'Loud noise' signs reminder for drivers to obey the law - WMBFNews.com, Myrtle Beach/Florence SC, Weather

'Loud noise' signs reminder for drivers to obey the law

Signs on Ocean Boulevard are reminding motorists of Myrtle Beach's loud noise ordinance. (Source: WMBF News) Signs on Ocean Boulevard are reminding motorists of Myrtle Beach's loud noise ordinance. (Source: WMBF News)

MYRTLE BEACH, SC (WMBF) - Drivers on Ocean Boulevard may have noticed the signs enforcing the loud noise ordinance, but many who have seen them want to know the reason for them and who they apply to.

The electronic signs are located on both the north and south ends of Ocean Boulevard, and they are getting attention from many who spot them. 

"I came down Monday, and it was there Monday, and it's been up all week," said Lisa Tenche, visiting with her family from South Carolina  

"I rode by that sign about 12 times and I just don't like it," explained Robert Grooms, who is visiting Myrtle Beach from Charleston. 

The signs read, "If I can hear it, it's too loud, fine $101."  Some visitors said they are confused about the message. 

"If I can hear you, it's too loud. If who can hear you? Who? The sign?" said Tom Rowsey "I don't know if that signs triggers if you are revving pipes up, or if you got your stereo cranked or what."

Myrtle Beach Police Lt. Joey Crosby said the signs refer to loud music, loud engines, and loud operations of vehicles, as stated in the city's loud noise ordinance. It certainly includes motorcycle-related visitors. 

Crosby said the signs are visual reminders for guests and the city's way of seeking compliance. He added they are not looking for violators; they just want people to be aware that the law is in place. 

But Grooms said it's offensive to him.

"How can you have a boulevard with no noise?" he said. "I think it's a rude statement." 

Crosby said there is a reasonable standard of what's loud and too loud. Officers certainly understand music will be louder if played on a motorcycle or golf cart, he added. 

If an officer hears it, they will use discretion. For motorists, they should be prepared if an officer asks them to turn the music down. 

Lisa Tenche, for one, is glad to see the city is enforcing the law. She said someone else's loud music could include profanity she doesn't want her young daughter and grandchild to hear. 
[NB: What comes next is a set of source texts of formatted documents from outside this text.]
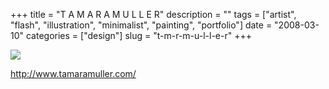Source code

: +++
title = "T A M A R A M U L L E R"
description = ""
tags = ["artist", "flash", "illustration", "minimalist", "painting", "portfolio"]
date = "2008-03-10"
categories = ["design"]
slug = "t-m-r-m-u-l-l-e-r"
+++


 

  <div id="screens-thumbs" class="clearfix">
    <div class="txt-center" id="design-submission"><a href="http://www.tamaramuller.com/"><img id='bluga-thumbnail-839' class='bluga-thumbnail large' src='//konigi.com/media/bluga/
wt47f2790a04185_0.jpg'/></a></div>  
  </div>   
<p><a href="http://www.tamaramuller.com/">http://www.tamaramuller.com/</a></p>




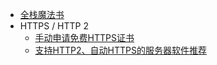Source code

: * [全栈魔法书](/)
* HTTPS / HTTP 2
    * [手动申请免费HTTPS证书](HTTPS/手动申请免费HTTPS证书.md)
    * [支持HTTP2、自动HTTPS的服务器软件推荐](HTTPS/支持HTTP2、自动HTTPS的服务器软件推荐.md)
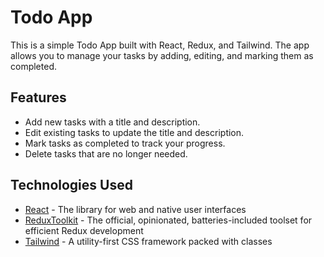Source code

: # Todo App

This is a simple Todo App built with React, Redux, and Tailwind. The app allows you to manage your tasks by adding, editing, and marking them as completed.

## Features

- Add new tasks with a title and description.
- Edit existing tasks to update the title and description.
- Mark tasks as completed to track your progress.
- Delete tasks that are no longer needed.

## Technologies Used

- [React] - The library for web and native user interfaces
- [ReduxToolkit] - The official, opinionated, batteries-included toolset for efficient Redux development
- [Tailwind] - A utility-first CSS framework packed with classes

[React]: https://react.dev/
[ReduxToolkit]: https://redux-toolkit.js.org/
[Tailwind]: https://tailwindcss.com/
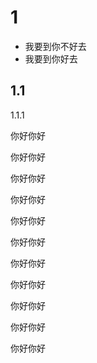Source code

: # 1

* 我要到你不好去
* 我要到你好去

## 1.1

1.1.1

你好你好

你好你好

你好你好

你好你好

你好你好

你好你好

你好你好

你好你好

你好你好

你好你好

你好你好

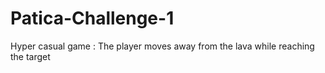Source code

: # Patica-Challenge-1
Hyper casual game  : The player moves away from the lava while reaching the target
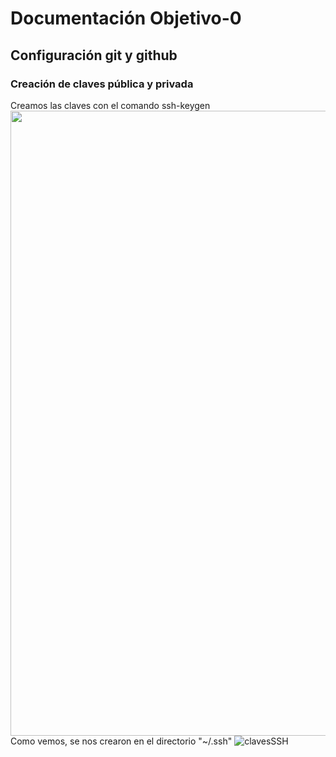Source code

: # Documentación Objetivo-0
## Configuración git y github
### Creación de claves pública y privada
Creamos las claves con el comando ssh-keygen
<img src="./Objetivo-0/ssh-keygen.png" width="1000">
Como vemos, se nos crearon en el directorio "~/.ssh"
<img src="./Objetivo-0/clavesSSH.png" alt="clavesSSH">
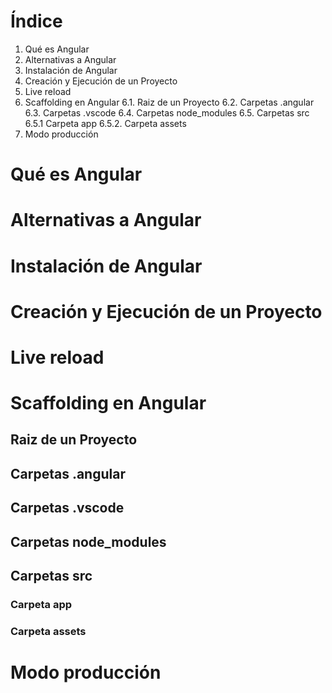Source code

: # Índice
1. Qué es Angular
2. Alternativas a Angular
3. Instalación de Angular
4. Creación y Ejecución de un Proyecto
5. Live reload
6. Scaffolding en Angular
    6.1. Raiz de un Proyecto
    6.2. Carpetas .angular
    6.3. Carpetas .vscode
    6.4. Carpetas node_modules
    6.5. Carpetas src
        6.5.1 Carpeta app
        6.5.2. Carpeta assets
7. Modo producción

# Qué es Angular

# Alternativas a Angular

# Instalación de Angular

# Creación y Ejecución de un Proyecto

# Live reload

# Scaffolding en Angular

## Raiz de un Proyecto

## Carpetas .angular

## Carpetas .vscode

## Carpetas node_modules

## Carpetas src

### Carpeta app

### Carpeta assets

# Modo producción
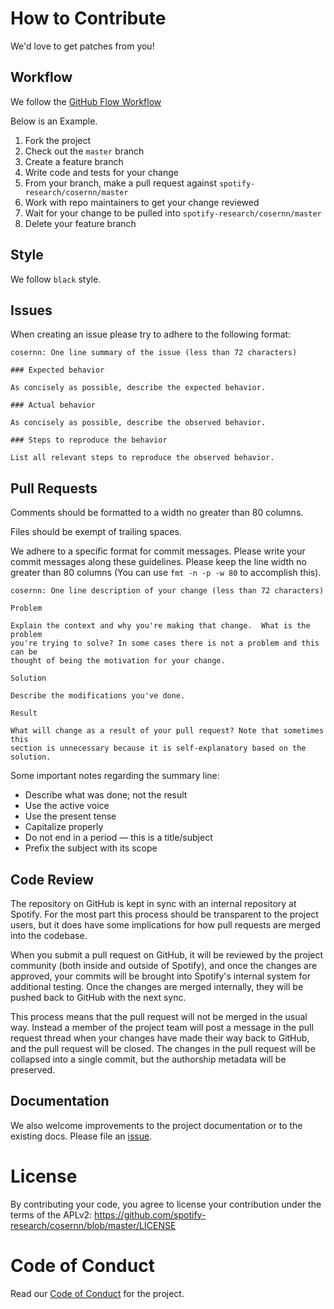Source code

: # How to Contribute

We'd love to get patches from you!

## Workflow

We follow the [GitHub Flow
Workflow](https://guides.github.com/introduction/flow/)

Below is an Example.

1.  Fork the project
1.  Check out the `master` branch
1.  Create a feature branch
1.  Write code and tests for your change
1.  From your branch, make a pull request against
`spotify-research/cosernn/master`
1.  Work with repo maintainers to get your change reviewed
1.  Wait for your change to be pulled into `spotify-research/cosernn/master`
1.  Delete your feature branch

## Style

We follow `black` style.

## Issues

When creating an issue please try to adhere to the following format:

    cosernn: One line summary of the issue (less than 72 characters)

    ### Expected behavior

    As concisely as possible, describe the expected behavior.

    ### Actual behavior

    As concisely as possible, describe the observed behavior.

    ### Steps to reproduce the behavior

    List all relevant steps to reproduce the observed behavior.

## Pull Requests


Comments should be formatted to a width no greater than 80 columns.

Files should be exempt of trailing spaces.

We adhere to a specific format for commit messages. Please write your commit
messages along these guidelines. Please keep the line width no greater than 80
columns (You can use `fmt -n -p -w 80` to accomplish this).

    cosernn: One line description of your change (less than 72 characters)

    Problem

    Explain the context and why you're making that change.  What is the problem
    you're trying to solve? In some cases there is not a problem and this can be
    thought of being the motivation for your change.

    Solution

    Describe the modifications you've done.

    Result

    What will change as a result of your pull request? Note that sometimes this
    section is unnecessary because it is self-explanatory based on the solution.

Some important notes regarding the summary line:

* Describe what was done; not the result
* Use the active voice
* Use the present tense
* Capitalize properly
* Do not end in a period — this is a title/subject
* Prefix the subject with its scope

## Code Review

The repository on GitHub is kept in sync with an internal repository at
Spotify. For the most part this process should be transparent to the project
users, but it does have some implications for how pull requests are merged into
the codebase.

When you submit a pull request on GitHub, it will be reviewed by the project
community (both inside and outside of Spotify), and once the changes are
approved, your commits will be brought into Spotify's internal system for
additional testing. Once the changes are merged internally, they will be pushed
back to GitHub with the next sync.

This process means that the pull request will not be merged in the usual way.
Instead a member of the project team will post a message in the pull request
thread when your changes have made their way back to GitHub, and the pull
request will be closed.
The changes in the pull request will be collapsed into a single commit, but the
authorship metadata will be preserved.

## Documentation

We also welcome improvements to the project documentation or to the existing
docs. Please file an
[issue](https://github.com/spotify-research/cosernn/issues).

# License

By contributing your code, you agree to license your contribution under the
terms of the APLv2:
https://github.com/spotify-research/cosernn/blob/master/LICENSE

# Code of Conduct

Read our [Code of Conduct](CODE_OF_CONDUCT.md) for the project.
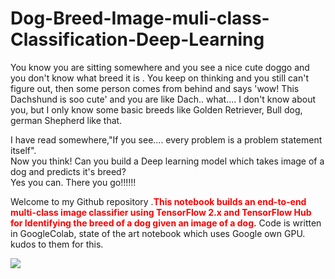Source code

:# Dog-Breed-Image-muli-class-Classification-Deep-Learning
You know you are sitting somewhere and you see a nice cute doggo and you don't know what breed it is . You keep on thinking and you still can't figure out, then some person comes from behind and says 'wow! This Dachshund is soo cute' and you are like Dach.. what.... I don't know about you, but I only know some basic breeds like Golden Retriever, Bull dog, german Shepherd like that.<br>

I have read somewhere,"If you see.... every problem is a problem statement itself".<br>
Now you think! Can you build a Deep learning model which takes image of a dog and predicts it's breed? <br>
Yes you can. There you go!!!!!! <br>

Welcome to my Github repository .<font color='red'>**This notebook builds an end-to-end multi-class image classifier using TensorFlow 2.x and TensorFlow Hub for Identifying the breed of a dog given an image of a dog.**</font>
Code is written in GoogleColab, state of the art notebook which uses Google own GPU. kudos to them for this.

<img src= 'https://cdn.pixabay.com/photo/2016/12/13/05/15/puppy-1903313_960_720.jpg'>


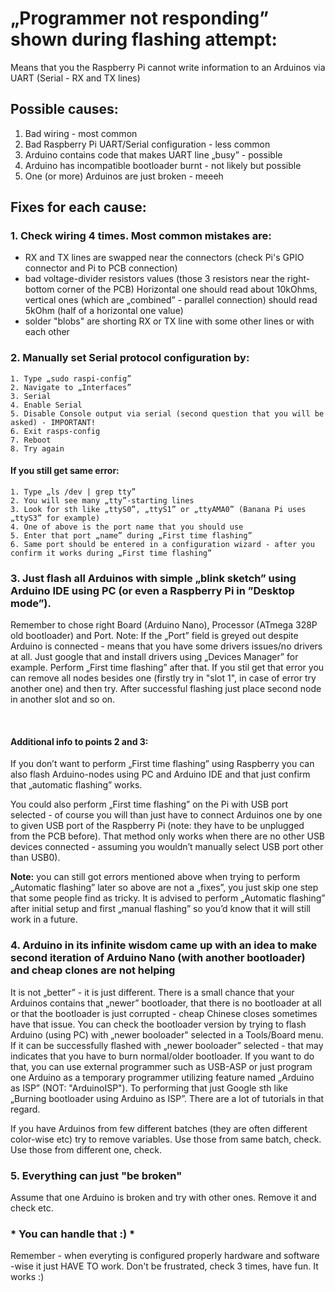 # „Programmer not responding” shown during flashing attempt:

Means that you the Raspberry Pi cannot write information to an Arduinos via UART (Serial - RX and TX lines)

## Possible causes:
1. Bad wiring - most common
1. Bad Raspberry Pi UART/Serial configuration - less common
1. Arduino contains code that makes UART line „busy” - possible
1. Arduino has incompatible bootloader burnt - not likely but possible
1. One (or more) Arduinos are just broken - meeeh

## Fixes for each cause:

### 1. Check wiring 4 times. Most common mistakes are:
- RX and TX lines are swapped near the connectors (check Pi's GPIO connector and Pi to PCB connection)
- bad voltage-divider resistors values (those 3 resistors near the right-bottom corner of the PCB) 
Horizontal one should read about 10kOhms, vertical ones (which are „combined” - parallel connection) should read 5kOhm (half of a horizontal one value)
- solder "blobs" are shorting RX or TX line with some other lines or with each other

### 2. Manually set Serial protocol configuration by:
	1. Type „sudo raspi-config”
	2. Navigate to „Interfaces”
	3. Serial
	4. Enable Serial
	5. Disable Console output via serial (second question that you will be asked) - IMPORTANT!
	6. Exit rasps-config
	7. Reboot
	8. Try again

#### If you still get same error:
	1. Type „ls /dev | grep tty”
	2. You will see many „tty”-starting lines 
	3. Look for sth like „ttyS0”, „ttyS1” or „ttyAMA0” (Banana Pi uses „ttyS3” for example)
	4. One of above is the port name that you should use 
	5. Enter that port „name” during „First time flashing”
	6. Same port should be entered in a configuration wizard - after you confirm it works during „First time flashing”


### 3. Just flash all Arduinos with simple „blink sketch” using Arduino IDE using PC (or even a Raspberry Pi in ”Desktop mode”).
Remember to chose right Board (Arduino Nano), Processor (ATmega 328P old bootloader) and Port. 
Note: If the „Port” field is greyed out despite Arduino is connected - means that you have some drivers issues/no drivers at all.
Just google that and install drivers using „Devices Manager” for example. 
Perform „First time flashing” after that. If you stil get that error you can remove all nodes besides one (firstly try in "slot 1", in case of error try another one) and then try. 
After successful flashing just place second node in another slot and so on. 

<br>

#### Additional info to points 2 and 3:

If you don’t want to perform „First time flashing” using Raspberry you can also flash Arduino-nodes using PC and Arduino IDE
and that just confirm that „automatic flashing” works. 

You could also perform „First time flashing” on the Pi with USB port selected - of course you will than just have to connect Arduinos 
one by one to given USB port of the Raspberry Pi (note: they have to be unplugged from the PCB before). That method only works 
when there are no other USB devices connected - assuming you wouldn’t manually select USB port other than USB0). 

<b>Note:</b> you can still got errors mentioned above when trying to perform „Automatic flashing” later so above are not a „fixes”, 
you just skip one step that some people find as tricky. It is advised to perform „Automatic flashing” after initial setup 
and first „manual flashing” so you’d know that it will still work in a future.

### 4. Arduino in its infinite wisdom came up with an idea to make second iteration of Arduino Nano (with another bootloader) and cheap clones are not helping
It is not „better” - it is just different. There is a small chance that your Arduinos contains that „newer” bootloader, that there is 
no bootloader at all or that the bootloader is just corrupted - cheap Chinese closes sometimes have that issue. You can check 
the bootloader version by trying to flash Arduino (using PC) with „newer booloader" selected in a Tools/Board menu.
If it can be successfully flashed with „newer booloader” selected - that may indicates that you have to burn normal/older bootloader.
If you want to do that, you can use external programmer such as USB-ASP or just program one Arduino as a temporary programmer 
utilizing feature named „Arduino as ISP” (NOT: "ArduinoISP"). To performing that just Google sth like „Burning bootloader using Arduino as ISP”.
There are a lot of tutorials in that regard.

If you have Arduinos from few different batches (they are often different color-wise etc) try to remove variables. Use those from same batch, check. Use those from different one, check.

### 5. Everything can just "be broken"
Assume that one Arduino is broken and try with other ones. Remove it and check etc. 

### * You can handle that :) * 
Remember - when everyting is configured properly hardware and software -wise it just HAVE TO work. Don't be frustrated, check 3 times, have fun. It works :)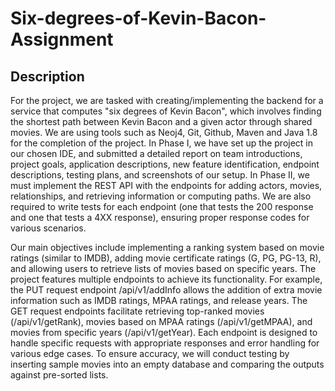 # Six-degrees-of-Kevin-Bacon-Assignment

## Description
For the project, we are tasked with creating/implementing the backend for a service that computes "six degrees of Kevin Bacon", which involves finding the shortest path between Kevin Bacon and a given actor through shared movies. We are using tools such as Neoj4, Git, Github, Maven and Java 1.8 for the completion of the project. In Phase I, we have set up the project in our chosen IDE, and submitted a detailed report on team introductions, project goals, application descriptions, new feature identification, endpoint descriptions, testing plans, and screenshots of our setup. In Phase II, we must implement the REST API with the endpoints for adding actors, movies, relationships, and retrieving information or computing paths. We are also required to write tests for each endpoint (one that tests the 200 response and one that tests a 4XX response), ensuring proper response codes for various scenarios.

Our main objectives include implementing a ranking system based on movie ratings (similar to IMDB), adding movie certificate ratings (G, PG, PG-13, R), and allowing users to retrieve lists of movies based on specific years. The project features multiple endpoints to achieve its functionality. For example, the PUT request endpoint /api/v1/addInfo allows the addition of extra movie information such as IMDB ratings, MPAA ratings, and release years. The GET request endpoints facilitate retrieving top-ranked movies (/api/v1/getRank), movies based on MPAA ratings (/api/v1/getMPAA), and movies from specific years (/api/v1/getYear). Each endpoint is designed to handle specific requests with appropriate responses and error handling for various edge cases. To ensure accuracy, we will conduct testing by inserting sample movies into an empty database and comparing the outputs against pre-sorted lists.
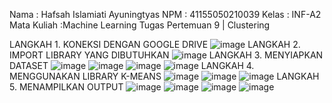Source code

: Nama		: Hafsah Islamiati Ayuningtyas
NPM		: 41155050210039
Kelas		: INF-A2
Mata Kuliah	:Machine Learning
Tugas Pertemuan 9 | Clustering

LANGKAH 1. KONEKSI DENGAN GOOGLE DRIVE
 ![image](https://github.com/user-attachments/assets/d856550b-2dd5-47d7-b235-7266203679df)
LANGKAH 2. IMPORT LIBRARY YANG DIBUTUHKAN
 ![image](https://github.com/user-attachments/assets/81eef1c9-f352-4eec-b314-f0f55ac85811)
LANGKAH 3. MENYIAPKAN DATASET
 ![image](https://github.com/user-attachments/assets/0818a16d-4186-48af-8520-a1dd71f8d1b5)
 ![image](https://github.com/user-attachments/assets/f4d504cd-d2a4-418b-a5eb-986372498b96)
 ![image](https://github.com/user-attachments/assets/19057b22-579d-4b11-8705-a1630eaf8215)
 ![image](https://github.com/user-attachments/assets/7db1bdbc-3c2d-4068-8951-aa049efc0507)
LANGKAH 4. MENGGUNAKAN LIBRARY K-MEANS
 ![image](https://github.com/user-attachments/assets/90764b84-66dc-4ad2-b298-1ebfd94049a2)
 ![image](https://github.com/user-attachments/assets/5dddbc52-d6e1-4c76-ad3f-075885b1ea2e)
 ![image](https://github.com/user-attachments/assets/d6d83c7a-9a12-4c94-bcb2-c004874930fd)
LANGKAH 5. MENAMPILKAN OUTPUT
![image](https://github.com/user-attachments/assets/f413abc5-50f1-4071-aad5-57912176d9f1)
![image](https://github.com/user-attachments/assets/aa2e29aa-83a5-4c07-8bb2-78904cc80ba2)
![image](https://github.com/user-attachments/assets/ce48dda3-2c9f-42d1-a135-ceac06b2191b)
![image](https://github.com/user-attachments/assets/d61e00c0-5c85-4a01-b94f-5e1998e591a0)




 
 
 
 



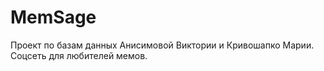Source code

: # MemSage
Проект по базам данных Анисимовой Виктории и Кривошапко Марии.
Соцсеть для любителей мемов.
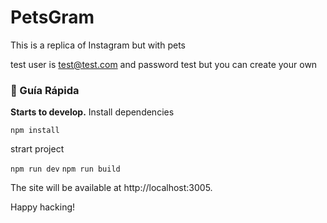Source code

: # PetsGram

This is a replica of Instagram but with pets

test user is test@test.com and password test
but you can create your own

### 🤖 Guía Rápida

**Starts to develop.**
Install dependencies

`npm install`

strart project

`npm run dev`
`npm run build`

The site will be available at http://localhost:3005.

Happy hacking!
Sam Davis, who is visiting from North Carolina, said he doesn't have a problem with noise and considers it a part of coming to the beach. 

Crosby said the signs have nothing to do with the upcoming bike rally. 

According to Mark Kruea, spokesperson for the city of Myrtle Beach, the city did receive complaints about excessive noise during the Easter and spring break period.

Crosby said city leaders want to be proactive about the issue, noting that Ocean Boulevard is a hotel district and people should be mindful of those who are sleeping and getting rest. In that case, loud music is considered a disturbance. 

"We want be people to come here, have fun, be safe and obey the law," Crosby said.